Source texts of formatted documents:
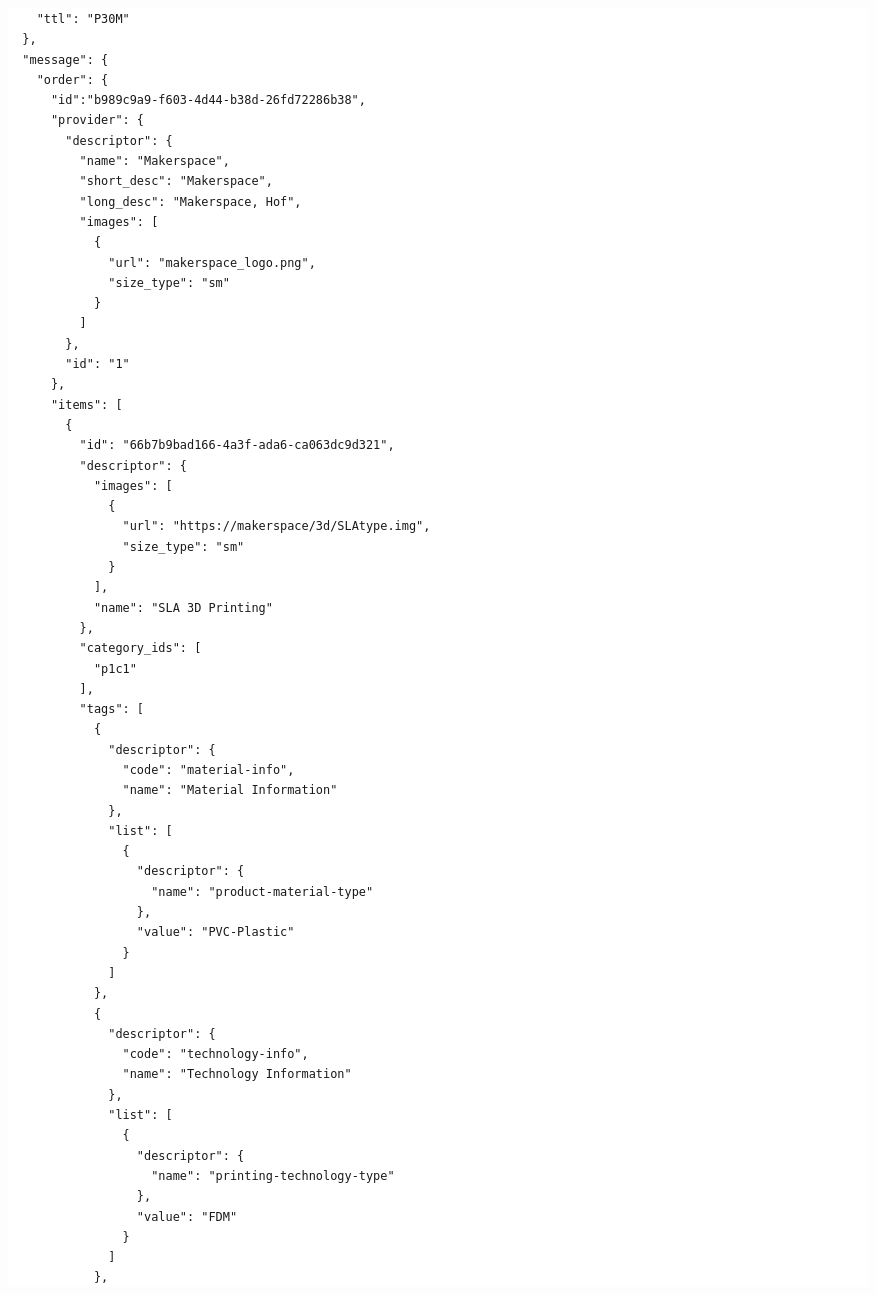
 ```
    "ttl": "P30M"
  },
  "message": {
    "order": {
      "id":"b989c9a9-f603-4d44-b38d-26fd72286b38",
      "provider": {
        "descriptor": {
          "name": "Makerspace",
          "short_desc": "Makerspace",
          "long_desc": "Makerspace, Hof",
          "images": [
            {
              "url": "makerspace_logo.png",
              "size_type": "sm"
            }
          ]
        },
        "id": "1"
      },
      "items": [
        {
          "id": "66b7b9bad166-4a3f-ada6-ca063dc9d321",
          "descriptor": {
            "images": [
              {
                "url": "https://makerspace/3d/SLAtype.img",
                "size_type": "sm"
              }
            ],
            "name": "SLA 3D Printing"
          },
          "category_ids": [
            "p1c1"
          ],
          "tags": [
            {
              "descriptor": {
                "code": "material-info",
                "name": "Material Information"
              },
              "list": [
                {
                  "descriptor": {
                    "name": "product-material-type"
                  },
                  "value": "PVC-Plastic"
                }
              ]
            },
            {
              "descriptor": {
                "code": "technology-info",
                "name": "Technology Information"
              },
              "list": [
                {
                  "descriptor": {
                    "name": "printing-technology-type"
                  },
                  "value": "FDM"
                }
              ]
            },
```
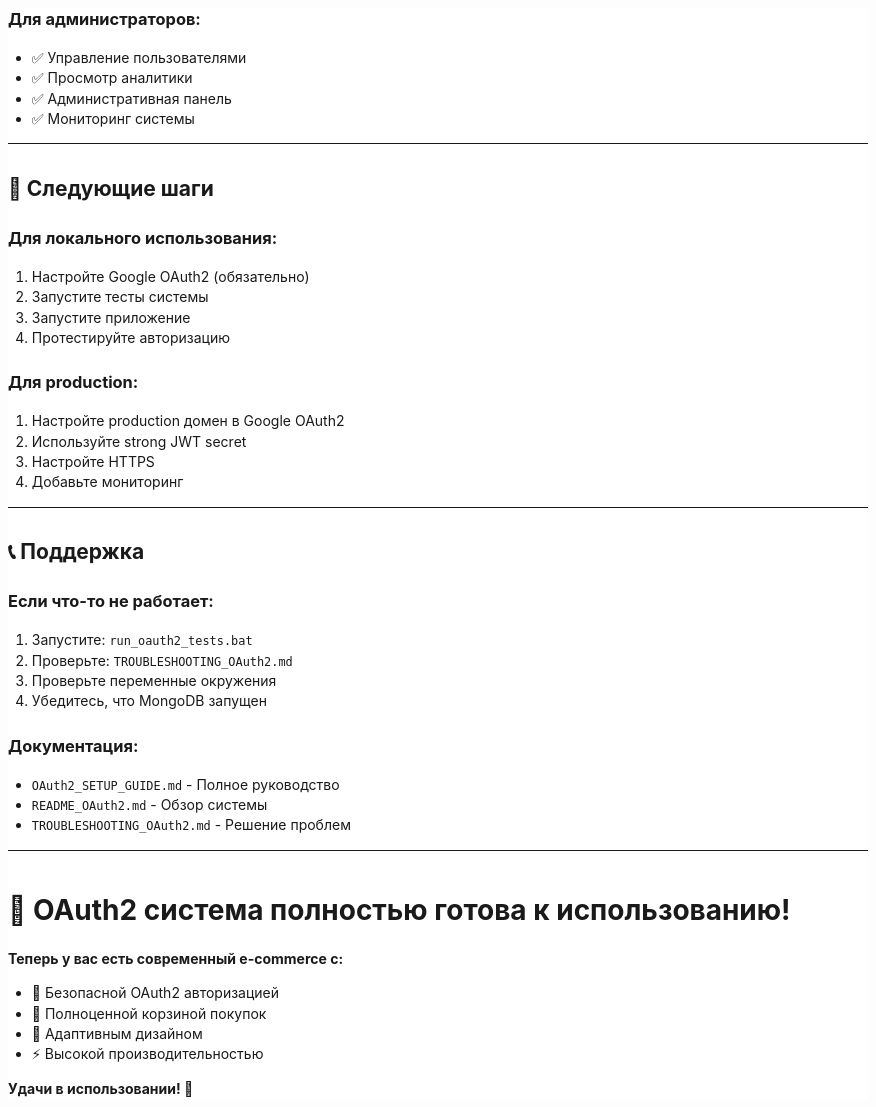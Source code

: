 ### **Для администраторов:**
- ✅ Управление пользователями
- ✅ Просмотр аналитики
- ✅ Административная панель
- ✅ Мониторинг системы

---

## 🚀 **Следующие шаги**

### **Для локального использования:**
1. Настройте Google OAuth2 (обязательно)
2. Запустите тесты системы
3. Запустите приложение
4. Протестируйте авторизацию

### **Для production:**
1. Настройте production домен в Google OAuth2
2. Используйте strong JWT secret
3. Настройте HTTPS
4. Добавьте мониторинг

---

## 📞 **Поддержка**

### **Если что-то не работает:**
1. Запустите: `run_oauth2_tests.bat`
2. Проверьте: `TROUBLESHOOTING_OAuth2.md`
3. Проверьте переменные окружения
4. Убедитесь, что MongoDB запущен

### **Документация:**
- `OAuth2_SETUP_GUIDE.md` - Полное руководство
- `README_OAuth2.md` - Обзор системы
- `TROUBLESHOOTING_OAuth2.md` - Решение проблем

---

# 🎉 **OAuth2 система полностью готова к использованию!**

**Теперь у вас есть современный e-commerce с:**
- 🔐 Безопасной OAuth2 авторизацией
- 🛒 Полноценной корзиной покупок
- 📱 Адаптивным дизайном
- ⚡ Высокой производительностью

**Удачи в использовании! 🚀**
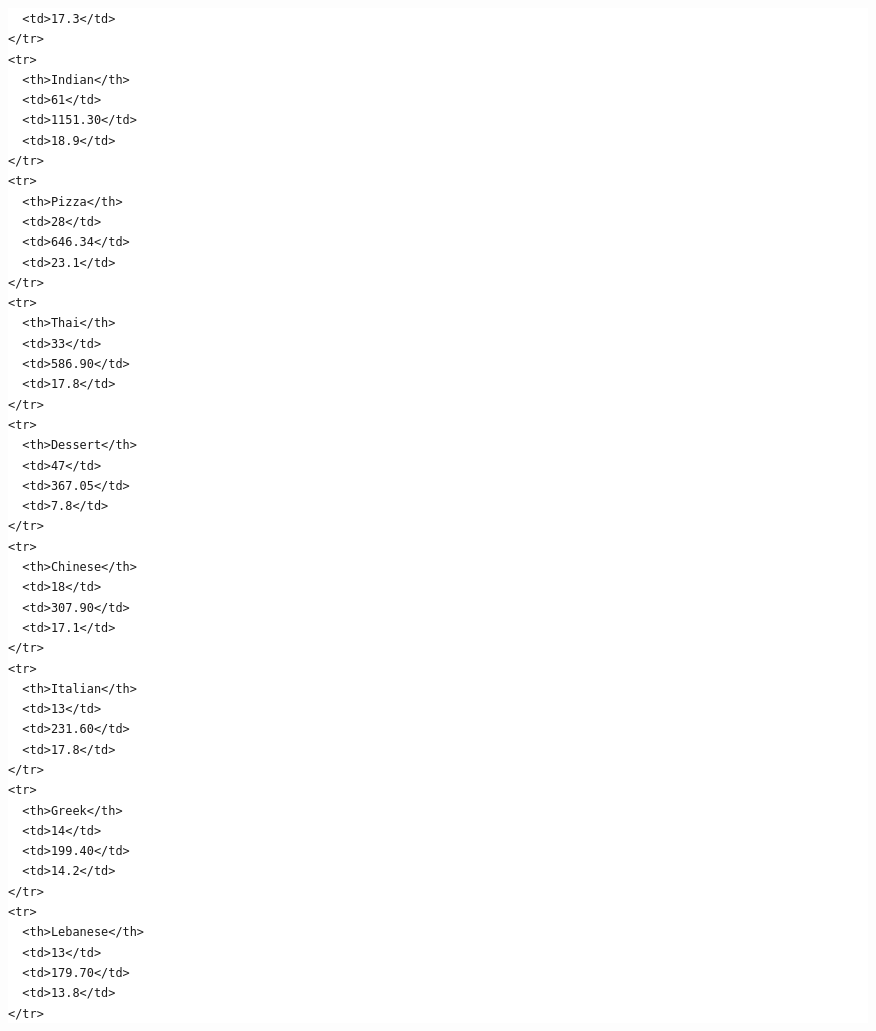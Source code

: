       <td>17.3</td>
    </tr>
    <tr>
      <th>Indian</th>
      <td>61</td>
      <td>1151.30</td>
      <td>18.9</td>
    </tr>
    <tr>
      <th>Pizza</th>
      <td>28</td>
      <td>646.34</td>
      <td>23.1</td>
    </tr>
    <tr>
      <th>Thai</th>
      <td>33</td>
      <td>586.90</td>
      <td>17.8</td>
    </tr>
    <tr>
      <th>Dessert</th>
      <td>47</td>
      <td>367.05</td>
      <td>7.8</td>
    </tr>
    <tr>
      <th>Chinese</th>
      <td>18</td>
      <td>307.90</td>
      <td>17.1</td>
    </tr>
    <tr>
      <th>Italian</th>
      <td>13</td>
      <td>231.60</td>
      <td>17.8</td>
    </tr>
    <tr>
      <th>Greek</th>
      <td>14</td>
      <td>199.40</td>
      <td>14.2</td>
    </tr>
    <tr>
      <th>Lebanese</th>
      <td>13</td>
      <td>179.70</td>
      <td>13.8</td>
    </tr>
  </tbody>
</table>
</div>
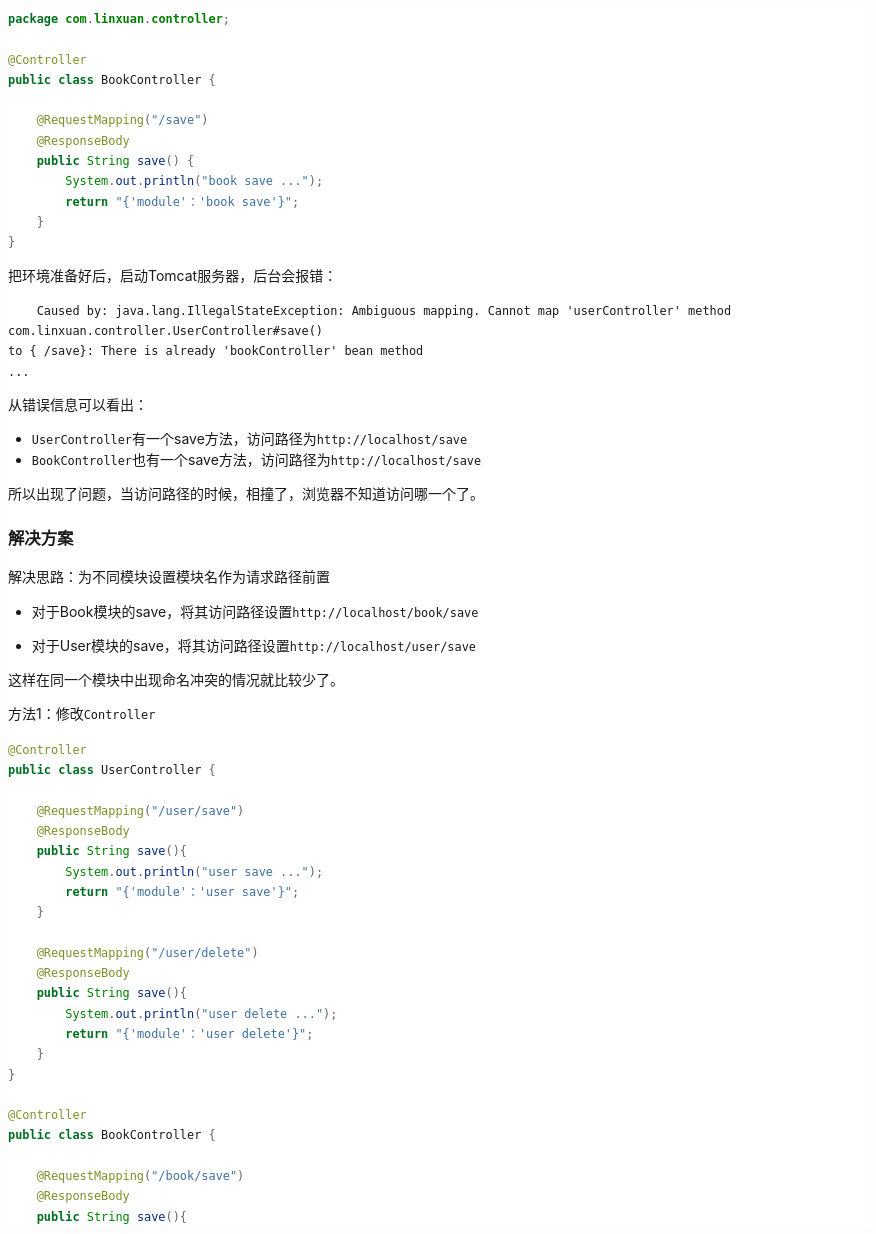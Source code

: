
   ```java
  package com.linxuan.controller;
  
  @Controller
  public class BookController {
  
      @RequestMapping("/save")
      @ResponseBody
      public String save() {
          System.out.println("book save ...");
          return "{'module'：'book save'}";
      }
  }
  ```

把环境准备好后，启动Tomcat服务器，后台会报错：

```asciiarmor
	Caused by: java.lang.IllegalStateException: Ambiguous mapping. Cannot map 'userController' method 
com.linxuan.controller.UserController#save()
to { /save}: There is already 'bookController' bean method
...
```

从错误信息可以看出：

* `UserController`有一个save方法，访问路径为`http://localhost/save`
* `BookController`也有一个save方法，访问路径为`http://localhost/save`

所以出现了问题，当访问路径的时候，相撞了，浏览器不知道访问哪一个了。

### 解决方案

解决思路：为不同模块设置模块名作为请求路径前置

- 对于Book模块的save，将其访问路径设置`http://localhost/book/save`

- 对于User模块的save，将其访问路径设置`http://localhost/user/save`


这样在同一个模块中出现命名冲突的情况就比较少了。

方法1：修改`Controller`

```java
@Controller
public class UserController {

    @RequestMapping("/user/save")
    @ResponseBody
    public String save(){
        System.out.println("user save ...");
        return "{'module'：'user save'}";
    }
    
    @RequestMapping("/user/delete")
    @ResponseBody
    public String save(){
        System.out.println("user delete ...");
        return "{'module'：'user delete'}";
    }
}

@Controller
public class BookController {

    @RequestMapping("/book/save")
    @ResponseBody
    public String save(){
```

WORK REQUEST:
Wherever the word "public" occurs in the data, copy that whole line.

FINISHED TASK:
  public class BookController {
      public String save() {
public class UserController {
    public String save(){
    public String save(){
public class BookController {
    public String save(){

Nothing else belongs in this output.